### REQUIRED ACTION
Give the data again exactly as it appears.

Dataset entries
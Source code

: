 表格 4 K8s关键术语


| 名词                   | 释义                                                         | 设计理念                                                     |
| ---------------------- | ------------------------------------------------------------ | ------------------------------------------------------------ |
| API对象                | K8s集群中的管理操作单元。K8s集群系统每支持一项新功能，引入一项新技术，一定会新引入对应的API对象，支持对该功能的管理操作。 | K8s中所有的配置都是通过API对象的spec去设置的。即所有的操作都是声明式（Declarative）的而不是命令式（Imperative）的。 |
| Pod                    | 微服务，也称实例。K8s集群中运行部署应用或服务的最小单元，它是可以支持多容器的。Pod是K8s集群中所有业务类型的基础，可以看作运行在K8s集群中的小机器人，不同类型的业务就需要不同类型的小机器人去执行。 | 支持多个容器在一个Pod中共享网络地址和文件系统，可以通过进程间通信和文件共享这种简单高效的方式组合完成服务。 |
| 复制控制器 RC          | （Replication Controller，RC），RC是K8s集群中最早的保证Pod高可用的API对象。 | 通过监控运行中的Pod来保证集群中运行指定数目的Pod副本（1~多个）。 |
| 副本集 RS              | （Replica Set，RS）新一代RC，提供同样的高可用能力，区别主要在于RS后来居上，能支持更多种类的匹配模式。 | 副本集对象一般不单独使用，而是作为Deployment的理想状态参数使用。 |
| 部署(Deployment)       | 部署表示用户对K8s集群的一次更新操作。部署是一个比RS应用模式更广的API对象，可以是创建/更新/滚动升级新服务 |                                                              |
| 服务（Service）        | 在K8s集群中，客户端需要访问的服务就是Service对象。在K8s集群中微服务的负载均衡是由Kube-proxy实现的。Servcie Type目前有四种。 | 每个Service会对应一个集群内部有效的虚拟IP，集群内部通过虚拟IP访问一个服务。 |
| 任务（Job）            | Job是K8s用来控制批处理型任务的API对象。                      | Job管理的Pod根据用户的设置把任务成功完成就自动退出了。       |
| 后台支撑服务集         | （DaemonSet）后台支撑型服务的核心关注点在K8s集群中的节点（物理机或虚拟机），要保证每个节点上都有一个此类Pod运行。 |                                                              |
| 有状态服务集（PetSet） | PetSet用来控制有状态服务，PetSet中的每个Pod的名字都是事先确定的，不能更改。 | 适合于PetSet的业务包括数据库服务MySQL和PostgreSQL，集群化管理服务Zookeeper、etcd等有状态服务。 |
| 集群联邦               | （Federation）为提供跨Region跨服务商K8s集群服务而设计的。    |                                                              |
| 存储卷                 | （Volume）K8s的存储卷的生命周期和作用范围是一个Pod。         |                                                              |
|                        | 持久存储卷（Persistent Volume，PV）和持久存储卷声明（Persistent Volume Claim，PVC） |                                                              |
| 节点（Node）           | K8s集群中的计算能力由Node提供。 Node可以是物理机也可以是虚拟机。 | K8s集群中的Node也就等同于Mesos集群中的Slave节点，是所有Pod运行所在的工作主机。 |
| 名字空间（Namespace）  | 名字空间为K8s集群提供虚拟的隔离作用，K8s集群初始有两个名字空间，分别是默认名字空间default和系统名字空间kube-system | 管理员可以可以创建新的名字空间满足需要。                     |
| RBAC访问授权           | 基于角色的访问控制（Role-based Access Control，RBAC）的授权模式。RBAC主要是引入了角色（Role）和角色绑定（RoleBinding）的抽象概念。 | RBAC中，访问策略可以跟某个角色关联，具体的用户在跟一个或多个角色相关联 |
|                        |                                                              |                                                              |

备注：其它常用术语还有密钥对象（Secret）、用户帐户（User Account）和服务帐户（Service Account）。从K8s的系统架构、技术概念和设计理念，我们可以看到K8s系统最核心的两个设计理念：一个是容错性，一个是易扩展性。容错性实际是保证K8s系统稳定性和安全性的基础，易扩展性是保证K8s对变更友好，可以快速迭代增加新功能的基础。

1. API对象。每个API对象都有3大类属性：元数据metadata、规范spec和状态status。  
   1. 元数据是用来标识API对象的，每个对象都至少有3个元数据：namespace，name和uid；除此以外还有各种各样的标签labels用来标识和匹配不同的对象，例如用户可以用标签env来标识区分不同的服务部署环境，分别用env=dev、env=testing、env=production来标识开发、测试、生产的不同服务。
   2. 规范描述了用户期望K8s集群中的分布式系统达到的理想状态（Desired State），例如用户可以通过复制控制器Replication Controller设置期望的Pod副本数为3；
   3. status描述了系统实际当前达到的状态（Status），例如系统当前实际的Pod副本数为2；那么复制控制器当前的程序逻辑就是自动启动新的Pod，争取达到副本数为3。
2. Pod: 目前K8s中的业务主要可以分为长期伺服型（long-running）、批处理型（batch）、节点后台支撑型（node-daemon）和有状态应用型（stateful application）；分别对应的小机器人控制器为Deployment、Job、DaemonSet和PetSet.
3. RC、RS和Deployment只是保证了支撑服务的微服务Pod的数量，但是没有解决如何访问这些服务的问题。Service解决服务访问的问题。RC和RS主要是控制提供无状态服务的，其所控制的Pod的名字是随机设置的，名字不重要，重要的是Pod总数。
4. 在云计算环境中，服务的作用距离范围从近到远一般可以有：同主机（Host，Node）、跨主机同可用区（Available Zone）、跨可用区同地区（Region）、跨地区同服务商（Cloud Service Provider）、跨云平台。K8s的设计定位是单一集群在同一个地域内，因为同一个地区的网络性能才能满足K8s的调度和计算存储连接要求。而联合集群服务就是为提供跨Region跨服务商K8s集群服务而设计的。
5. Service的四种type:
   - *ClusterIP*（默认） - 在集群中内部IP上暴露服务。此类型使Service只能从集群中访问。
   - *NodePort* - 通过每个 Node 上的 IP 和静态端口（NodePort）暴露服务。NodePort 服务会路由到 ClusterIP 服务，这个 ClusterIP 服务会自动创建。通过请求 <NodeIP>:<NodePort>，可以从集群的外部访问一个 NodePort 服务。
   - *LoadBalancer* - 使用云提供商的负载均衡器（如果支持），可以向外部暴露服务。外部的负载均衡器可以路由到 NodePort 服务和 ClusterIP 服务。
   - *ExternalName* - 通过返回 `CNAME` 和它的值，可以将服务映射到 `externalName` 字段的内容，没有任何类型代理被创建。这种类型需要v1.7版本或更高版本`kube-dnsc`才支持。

### ANSWER
Source code

: 表格 4 K8s关键术语


| 名词                   | 释义                                                         | 设计理念                                                     |
| ---------------------- | ------------------------------------------------------------ | ------------------------------------------------------------ |
| API对象                | K8s集群中的管理操作单元。K8s集群系统每支持一项新功能，引入一项新技术，一定会新引入对应的API对象，支持对该功能的管理操作。 | K8s中所有的配置都是通过API对象的spec去设置的。即所有的操作都是声明式（Declarative）的而不是命令式（Imperative）的。 |
| Pod                    | 微服务，也称实例。K8s集群中运行部署应用或服务的最小单元，它是可以支持多容器的。Pod是K8s集群中所有业务类型的基础，可以看作运行在K8s集群中的小机器人，不同类型的业务就需要不同类型的小机器人去执行。 | 支持多个容器在一个Pod中共享网络地址和文件系统，可以通过进程间通信和文件共享这种简单高效的方式组合完成服务。 |
| 复制控制器 RC          | （Replication Controller，RC），RC是K8s集群中最早的保证Pod高可用的API对象。 | 通过监控运行中的Pod来保证集群中运行指定数目的Pod副本（1~多个）。 |
| 副本集 RS              | （Replica Set，RS）新一代RC，提供同样的高可用能力，区别主要在于RS后来居上，能支持更多种类的匹配模式。 | 副本集对象一般不单独使用，而是作为Deployment的理想状态参数使用。 |
| 部署(Deployment)       | 部署表示用户对K8s集群的一次更新操作。部署是一个比RS应用模式更广的API对象，可以是创建/更新/滚动升级新服务 |                                                              |
| 服务（Service）        | 在K8s集群中，客户端需要访问的服务就是Service对象。在K8s集群中微服务的负载均衡是由Kube-proxy实现的。Servcie Type目前有四种。 | 每个Service会对应一个集群内部有效的虚拟IP，集群内部通过虚拟IP访问一个服务。 |
| 任务（Job）            | Job是K8s用来控制批处理型任务的API对象。                      | Job管理的Pod根据用户的设置把任务成功完成就自动退出了。       |
| 后台支撑服务集         | （DaemonSet）后台支撑型服务的核心关注点在K8s集群中的节点（物理机或虚拟机），要保证每个节点上都有一个此类Pod运行。 |                                                              |
| 有状态服务集（PetSet） | PetSet用来控制有状态服务，PetSet中的每个Pod的名字都是事先确定的，不能更改。 | 适合于PetSet的业务包括数据库服务MySQL和PostgreSQL，集群化管理服务Zookeeper、etcd等有状态服务。 |
| 集群联邦               | （Federation）为提供跨Region跨服务商K8s集群服务而设计的。    |                                                              |
| 存储卷                 | （Volume）K8s的存储卷的生命周期和作用范围是一个Pod。         |                                                              |
|                        | 持久存储卷（Persistent Volume，PV）和持久存储卷声明（Persistent Volume Claim，PVC） |                                                              |
| 节点（Node）           | K8s集群中的计算能力由Node提供。 Node可以是物理机也可以是虚拟机。 | K8s集群中的Node也就等同于Mesos集群中的Slave节点，是所有Pod运行所在的工作主机。 |
| 名字空间（Namespace）  | 名字空间为K8s集群提供虚拟的隔离作用，K8s集群初始有两个名字空间，分别是默认名字空间default和系统名字空间kube-system | 管理员可以可以创建新的名字空间满足需要。                     |
| RBAC访问授权           | 基于角色的访问控制（Role-based Access Control，RBAC）的授权模式。RBAC主要是引入了角色（Role）和角色绑定（RoleBinding）的抽象概念。 | RBAC中，访问策略可以跟某个角色关联，具体的用户在跟一个或多个角色相关联 |
|                        |                                                              |                                                              |

备注：其它常用术语还有密钥对象（Secret）、用户帐户（User Account）和服务帐户（Service Account）。从K8s的系统架构、技术概念和设计理念，我们可以看到K8s系统最核心的两个设计理念：一个是容错性，一个是易扩展性。容错性实际是保证K8s系统稳定性和安全性的基础，易扩展性是保证K8s对变更友好，可以快速迭代增加新功能的基础。

1. API对象。每个API对象都有3大类属性：元数据metadata、规范spec和状态status。  
   1. 元数据是用来标识API对象的，每个对象都至少有3个元数据：namespace，name和uid；除此以外还有各种各样的标签labels用来标识和匹配不同的对象，例如用户可以用标签env来标识区分不同的服务部署环境，分别用env=dev、env=testing、env=production来标识开发、测试、生产的不同服务。
   2. 规范描述了用户期望K8s集群中的分布式系统达到的理想状态（Desired State），例如用户可以通过复制控制器Replication Controller设置期望的Pod副本数为3；
   3. status描述了系统实际当前达到的状态（Status），例如系统当前实际的Pod副本数为2；那么复制控制器当前的程序逻辑就是自动启动新的Pod，争取达到副本数为3。
2. Pod: 目前K8s中的业务主要可以分为长期伺服型（long-running）、批处理型（batch）、节点后台支撑型（node-daemon）和有状态应用型（stateful application）；分别对应的小机器人控制器为Deployment、Job、DaemonSet和PetSet.
3. RC、RS和Deployment只是保证了支撑服务的微服务Pod的数量，但是没有解决如何访问这些服务的问题。Service解决服务访问的问题。RC和RS主要是控制提供无状态服务的，其所控制的Pod的名字是随机设置的，名字不重要，重要的是Pod总数。
4. 在云计算环境中，服务的作用距离范围从近到远一般可以有：同主机（Host，Node）、跨主机同可用区（Available Zone）、跨可用区同地区（Region）、跨地区同服务商（Cloud Service Provider）、跨云平台。K8s的设计定位是单一集群在同一个地域内，因为同一个地区的网络性能才能满足K8s的调度和计算存储连接要求。而联合集群服务就是为提供跨Region跨服务商K8s集群服务而设计的。
5. Service的四种type:
   - *ClusterIP*（默认） - 在集群中内部IP上暴露服务。此类型使Service只能从集群中访问。
   - *NodePort* - 通过每个 Node 上的 IP 和静态端口（NodePort）暴露服务。NodePort 服务会路由到 ClusterIP 服务，这个 ClusterIP 服务会自动创建。通过请求 <NodeIP>:<NodePort>，可以从集群的外部访问一个 NodePort 服务。
   - *LoadBalancer* - 使用云提供商的负载均衡器（如果支持），可以向外部暴露服务。外部的负载均衡器可以路由到 NodePort 服务和 ClusterIP 服务。
   - *ExternalName* - 通过返回 `CNAME` 和它的值，可以将服务映射到 `externalName` 字段的内容，没有任何类型代理被创建。这种类型需要v1.7版本或更高版本`kube-dnsc`才支持。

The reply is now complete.